● **EXERCISE OBJECTIVE**
Search the entries for lines that contain the word "values", and report each one found.

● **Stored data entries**
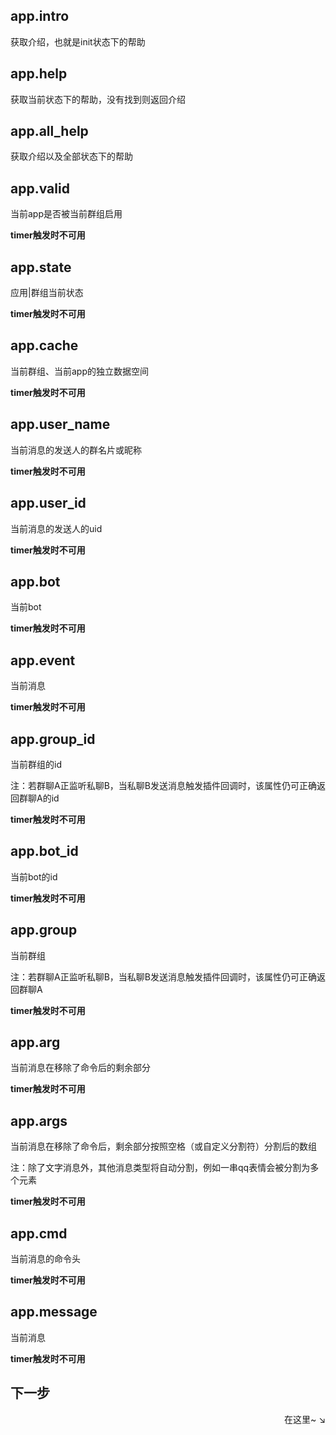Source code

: ## app.intro
获取介绍，也就是init状态下的帮助

## app.help
获取当前状态下的帮助，没有找到则返回介绍

## app.all_help
获取介绍以及全部状态下的帮助

## app.valid
当前app是否被当前群组启用

**timer触发时不可用**

## app.state
应用|群组当前状态

**timer触发时不可用**

## app.cache
当前群组、当前app的独立数据空间

**timer触发时不可用**

## app.user_name
当前消息的发送人的群名片或昵称

**timer触发时不可用**

## app.user_id
当前消息的发送人的uid

**timer触发时不可用**

## app.bot
当前bot

**timer触发时不可用**

## app.event
当前消息

**timer触发时不可用**

## app.group_id
当前群组的id

注：若群聊A正监听私聊B，当私聊B发送消息触发插件回调时，该属性仍可正确返回群聊A的id

**timer触发时不可用**

## app.bot_id
当前bot的id

**timer触发时不可用**

## app.group
当前群组

注：若群聊A正监听私聊B，当私聊B发送消息触发插件回调时，该属性仍可正确返回群聊A

**timer触发时不可用**

## app.arg
当前消息在移除了命令后的剩余部分

**timer触发时不可用**

## app.args
当前消息在移除了命令后，剩余部分按照空格（或自定义分割符）分割后的数组

注：除了文字消息外，其他消息类型将自动分割，例如一串qq表情会被分割为多个元素

**timer触发时不可用**

## app.cmd
当前消息的命令头

**timer触发时不可用**

## app.message
当前消息

**timer触发时不可用**

## 下一步

<div align="right">
    在这里~ ↘
</div>

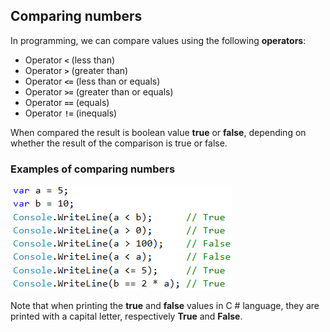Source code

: ## Comparing numbers

In programming, we can compare values using the following **operators**:

* Operator **`<`** (less than)
* Operator **`>`** (greater than)
* Operator **`<=`** (less than or equals)
* Operator **`>=`** (greater than or equals)
* Operator **`==`** (equals)
* Operator **`!=`** (inequals)

When compared the result is boolean value **true** or **false**, depending on whether the result of the comparison is true or false.

### Examples of comparing numbers

![](assets/chapter-3-images/00.Comparing-numbers-01.png)

Note that when printing the **true** and **false** values in C # language, they are printed with a capital letter, respectively **True** and **False**.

● **WRITTEN SOLUTION**
In programming, we can compare values using the following **operators**:
Note that when printing the **true** and **false** values in C # language, they are printed with a capital letter, respectively **True** and **False**.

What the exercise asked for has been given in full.